Demi-sourire aux lèvres, Lars donne une petite tape avec son index sur le front de Jean-Luc. Ses yeux et l'extrémité de son doigt s'illuminent d'une faible lueur violette qui se propage en minces filaments brillants sur la peau de l'autre avant de s'estomper lentement.

— Vos yeux... lance soudain Miss France. Ils sont pareils que ceux de ce type...

— Ah non ! proteste Lars d'un air exagérément outré. Mes yeux sont magnifiques ! Rien à voir avec les globes oculaires de cet affreux Jean-Marc !
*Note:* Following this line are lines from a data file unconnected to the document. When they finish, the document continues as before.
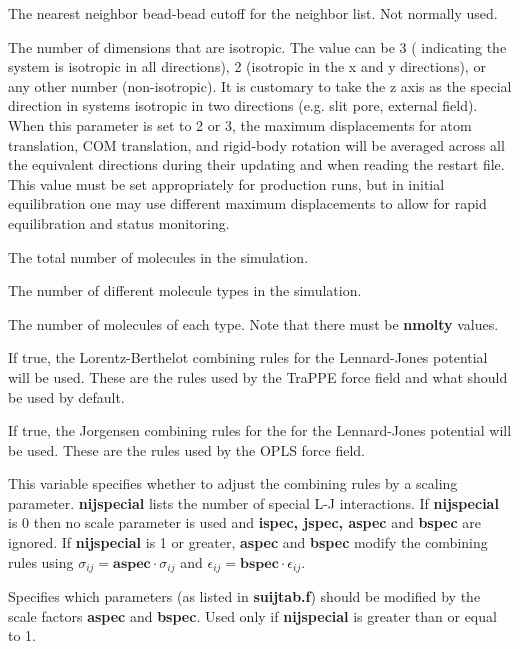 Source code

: \documentclass[12pt,letterpaper]{article}
\begin{document}
 The nearest neighbor bead-bead cutoff for the neighbor
list.  Not normally used.

 The number
of dimensions that are isotropic. The value can be 3 (
indicating the system is isotropic in all directions), 2
(isotropic in the x and y directions), or any other number
(non-isotropic). It is customary to take the z axis as the
special direction in systems isotropic in two directions
(e.g. slit pore, external field). When this parameter is set
to 2 or 3, the maximum displacements for atom translation,
COM translation, and rigid-body rotation will be averaged
across all the equivalent directions during their updating
and when reading the restart file. This value must be set
appropriately for production runs, but in initial
equilibration one may use different maximum displacements to
allow for rapid equilibration and status monitoring.

 The total number of molecules in the simulation.

 The number of different molecule types in the
simulation.

 The number of molecules of each type.  
Note that there must be \textbf{nmolty} values. 

 If true, the Lorentz-Berthelot combining rules
for the Lennard-Jones potential will be used.  These are the rules used by the 
TraPPE force field and what should be used by default.

 If true, the Jorgensen combining rules for the 
for the Lennard-Jones potential will be used.  These are the rules used by the
OPLS force field.

 This variable specifies whether to adjust the combining rules by a scaling parameter.
{\textbf{nijspecial}} lists the number of special L-J interactions.
If {\textbf{nijspecial}} is 0 then no scale parameter is used and {\textbf {ispec, jspec, aspec}} and {\textbf {bspec}} are ignored.
If {\textbf{nijspecial}} is 1 or greater, {\textbf{aspec}} and {\textbf{bspec}} modify the combining rules using $\sigma_{ij}={\textbf{aspec}}\cdot\sigma_{ij}$ and $\epsilon_{ij}={\textbf{bspec}}\cdot\epsilon_{ij}$.  

 Specifies which parameters (as listed in {\textbf {suijtab.f}}) 
should be modified by the scale factors {\textbf{aspec}} and {\textbf{bspec}}.
Used only if {\textbf{nijspecial}} is greater than or equal to 1.
\end{document}
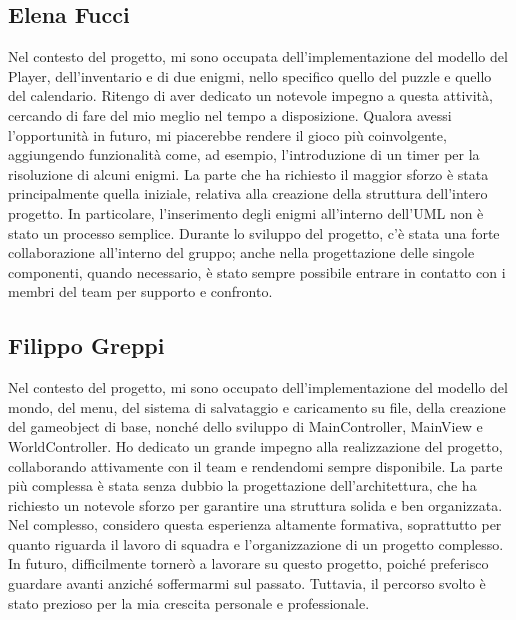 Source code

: \documentclass[a4paper,12pt]{report}
\begin{document}
\subsection{Elena Fucci}
Nel contesto del progetto, mi sono occupata dell'implementazione del modello del Player, dell'inventario e di due enigmi, nello specifico quello del puzzle e quello del calendario. 
Ritengo di aver dedicato un notevole impegno a questa attività, cercando di fare del mio meglio nel tempo a disposizione. Qualora avessi l'opportunità in futuro, mi piacerebbe rendere il gioco più coinvolgente, aggiungendo funzionalità come, ad esempio, l'introduzione di un timer per la risoluzione di alcuni enigmi. 
La parte che ha richiesto il maggior sforzo è stata principalmente quella iniziale, relativa alla creazione della struttura dell'intero progetto. In particolare, l'inserimento degli enigmi all'interno dell'UML non è stato un processo semplice. Durante lo sviluppo del progetto, c'è stata una forte collaborazione all'interno del gruppo; anche nella progettazione delle singole componenti, quando necessario, è stato sempre possibile entrare in contatto con i membri del team per supporto e confronto.

%
\subsection{Filippo Greppi}
Nel contesto del progetto, mi sono occupato dell’implementazione del modello del mondo, del menu, del sistema di salvataggio e caricamento su file, della creazione del gameobject di base, nonché dello sviluppo di MainController, MainView e WorldController. Ho dedicato un grande impegno alla realizzazione del progetto, collaborando attivamente con il team e rendendomi sempre disponibile.
La parte più complessa è stata senza dubbio la progettazione dell’architettura, che ha richiesto un notevole sforzo per garantire una struttura solida e ben organizzata. Nel complesso, considero questa esperienza altamente formativa, soprattutto per quanto riguarda il lavoro di squadra e l’organizzazione di un progetto complesso.
In futuro, difficilmente tornerò a lavorare su questo progetto, poiché preferisco guardare avanti anziché soffermarmi sul passato. Tuttavia, il percorso svolto è stato prezioso per la mia crescita personale e professionale.
\end{document}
— Je parlais de leur couleur, précise l'autre agacée.

— Non non non et non ! Les miens sont d'un beau parme avec une nuance de...

— C'est bon on a compris, vos yeux sont les plus beaux POINT, coupe super nana avec impatience, et je souris devant l'air faussement offensé de Lars. Mais pourquoi ils sont violets comme ceux de Jeannot ?

— C'est un truc commun chez les passeurs, j'explique.

— Mais Lars n'est pas seulement un passeur ! Je le sens !

— Tutututu, chantonne l'intéressé, assez parlé de moi ! Il est temps de rentrer au manoir de la Guilde ! Jean-Paul a besoin de repos avant de se faire à nouveau interroger... par des gens plus gentils que vous deux j'espère.

Avec Miss France, on échange machinalement un regard gêné. Je ne vois aucune trace d'horreur ni dégoût dans ses yeux verts. C'est étrange, mais ça me réchauffe un peu le cœur... sans m'en rendre compte, je souris comme un con au moment de traverser le portail qui nous ramène à la Guilde.